Records for this exercise:

[Start of Attachment]

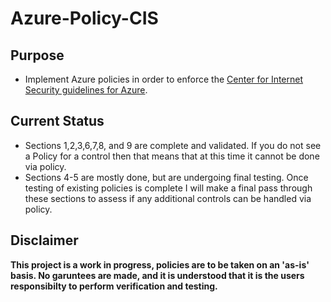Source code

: # Azure-Policy-CIS
## Purpose
- Implement Azure policies in order to enforce the [Center for Internet Security guidelines for Azure](https://www.cisecurity.org/benchmark/azure/ "CIS Link").

## Current Status
- Sections 1,2,3,6,7,8, and 9 are complete and validated. If you do not see a Policy for a control then that means that at this time it cannot be done via policy.
- Sections 4-5 are mostly done, but are undergoing final testing. Once testing of existing policies is complete I will make a final pass through these sections to assess if any additional controls can be handled via policy.

## Disclaimer
**This project is a work in progress, policies are to be taken on an 'as-is' basis. No garuntees are made, and it is understood that it is the users responsibilty to perform verification and testing.**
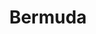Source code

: ---
title:			"Bermuda"
post_path:	2016-09-17-bermuda
date_start:	2016/09/17
date_end:		2016/09/20
lat:        32.3193
lon:        -64.8364
metadata:
  - year: 2016
  - cities:
      - Hamilton
  - islands:
      - Bermuda
  - territories:
      - Bermuda
  - continents:
      - North America
  - regions:
      - Greater North America
photos:
  - ext:		01.jpg
    class:	horizontal
  - ext:		02.jpg
    class:	vertical half
  - ext:    03.jpg
    class:  vertical half
---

[End of Attachment]

Exercise objective:
List each line in the listing that contains the string "North".

Written answer:
      - North America
      - Greater North America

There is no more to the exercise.